|Institution:||Grand Canyon University|
|Keywords:||Educational evaluation; Educational leadership; Education|
|Full text PDF:||http://pqdtopen.proquest.com/#viewpdf?dispub=10015230|
This qualitative case study explored how the classroom management practices of sampled teachers in a private school in central Oregon influenced classroom disruptions. Through the study, the researcher was able to provide insight on the differences in specific classroom management processes between teachers who had a high number of Positive Behavioral Interventions and Support (PBIS) classroom discipline referrals versus those who had a low number. The phenomenon studied was how the classroom management practices and culture that the teachers developed in their classroom influenced the effectiveness of management of their students.

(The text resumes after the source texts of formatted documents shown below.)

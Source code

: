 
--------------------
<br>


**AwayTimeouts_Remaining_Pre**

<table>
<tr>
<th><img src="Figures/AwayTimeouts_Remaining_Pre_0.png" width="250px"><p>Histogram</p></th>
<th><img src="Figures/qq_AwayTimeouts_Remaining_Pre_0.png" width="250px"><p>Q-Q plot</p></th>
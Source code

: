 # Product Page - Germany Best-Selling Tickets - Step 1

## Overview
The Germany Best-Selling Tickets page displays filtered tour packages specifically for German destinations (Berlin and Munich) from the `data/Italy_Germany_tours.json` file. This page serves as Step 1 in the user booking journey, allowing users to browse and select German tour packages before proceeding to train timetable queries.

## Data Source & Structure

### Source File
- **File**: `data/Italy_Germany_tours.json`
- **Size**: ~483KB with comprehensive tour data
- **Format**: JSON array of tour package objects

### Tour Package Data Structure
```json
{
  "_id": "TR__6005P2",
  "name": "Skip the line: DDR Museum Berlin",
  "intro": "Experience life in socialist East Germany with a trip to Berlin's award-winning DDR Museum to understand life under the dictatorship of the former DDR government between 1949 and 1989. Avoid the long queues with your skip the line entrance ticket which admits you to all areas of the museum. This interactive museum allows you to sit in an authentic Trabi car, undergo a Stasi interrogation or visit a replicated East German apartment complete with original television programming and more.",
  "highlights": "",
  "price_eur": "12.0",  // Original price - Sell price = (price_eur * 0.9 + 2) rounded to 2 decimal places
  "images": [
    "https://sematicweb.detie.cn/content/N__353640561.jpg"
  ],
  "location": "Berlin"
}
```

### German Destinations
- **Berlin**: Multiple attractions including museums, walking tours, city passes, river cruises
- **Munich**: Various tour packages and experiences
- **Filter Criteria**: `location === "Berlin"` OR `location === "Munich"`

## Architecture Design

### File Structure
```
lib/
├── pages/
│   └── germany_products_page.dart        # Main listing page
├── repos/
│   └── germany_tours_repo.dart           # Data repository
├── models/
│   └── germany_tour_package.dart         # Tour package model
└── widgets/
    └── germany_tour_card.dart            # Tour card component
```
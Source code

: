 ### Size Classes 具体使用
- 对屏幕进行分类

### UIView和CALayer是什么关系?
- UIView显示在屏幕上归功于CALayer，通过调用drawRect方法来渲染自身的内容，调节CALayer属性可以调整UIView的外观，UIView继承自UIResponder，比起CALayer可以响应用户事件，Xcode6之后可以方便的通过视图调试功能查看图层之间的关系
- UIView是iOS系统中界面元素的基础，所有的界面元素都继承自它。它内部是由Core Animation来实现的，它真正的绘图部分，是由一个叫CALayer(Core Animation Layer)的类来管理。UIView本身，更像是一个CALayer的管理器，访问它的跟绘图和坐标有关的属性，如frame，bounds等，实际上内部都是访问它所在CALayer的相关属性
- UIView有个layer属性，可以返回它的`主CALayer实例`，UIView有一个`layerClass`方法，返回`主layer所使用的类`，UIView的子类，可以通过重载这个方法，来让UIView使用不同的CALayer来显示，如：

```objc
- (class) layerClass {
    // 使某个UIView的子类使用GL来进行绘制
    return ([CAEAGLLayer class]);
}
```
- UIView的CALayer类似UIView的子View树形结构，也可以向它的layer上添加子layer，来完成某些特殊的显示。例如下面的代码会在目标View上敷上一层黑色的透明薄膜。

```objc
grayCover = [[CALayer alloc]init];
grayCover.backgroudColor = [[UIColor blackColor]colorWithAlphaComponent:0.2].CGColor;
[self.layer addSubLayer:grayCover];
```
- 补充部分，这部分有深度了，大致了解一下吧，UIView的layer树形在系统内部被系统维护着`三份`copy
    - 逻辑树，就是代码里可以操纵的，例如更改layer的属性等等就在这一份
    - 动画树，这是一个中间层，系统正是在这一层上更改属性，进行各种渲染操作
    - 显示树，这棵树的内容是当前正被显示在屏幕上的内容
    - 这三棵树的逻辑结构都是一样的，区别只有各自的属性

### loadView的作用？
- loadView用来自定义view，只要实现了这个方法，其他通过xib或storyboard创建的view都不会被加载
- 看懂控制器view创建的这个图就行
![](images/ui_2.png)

Triangulation of data involved using teacher interviews, classroom observations, and classroom artifacts. Four research questions framed this study. Two models providing the theoretical foundation included Sugai and Horner positive behavioral support (PBS) and Edgar Schein’s model of culture. Two of the themes emerged as significant in advancing knowledge of teachers’ classroom management. First, in the area of teachers’ perception of classroom management, the teachers with high level of classroom referrals and those with low level of classroom referrals perceived that they had effective classroom management practices. Second, teachers with a low number of referrals appeared to take a more holistic approach to classroom management, while teachers with a high number of referrals used a more traditional approach to classroom management. Additional qualitative and quantitative research should further explore the effectiveness of a holistic classroom management model versus a more traditional classroom management model.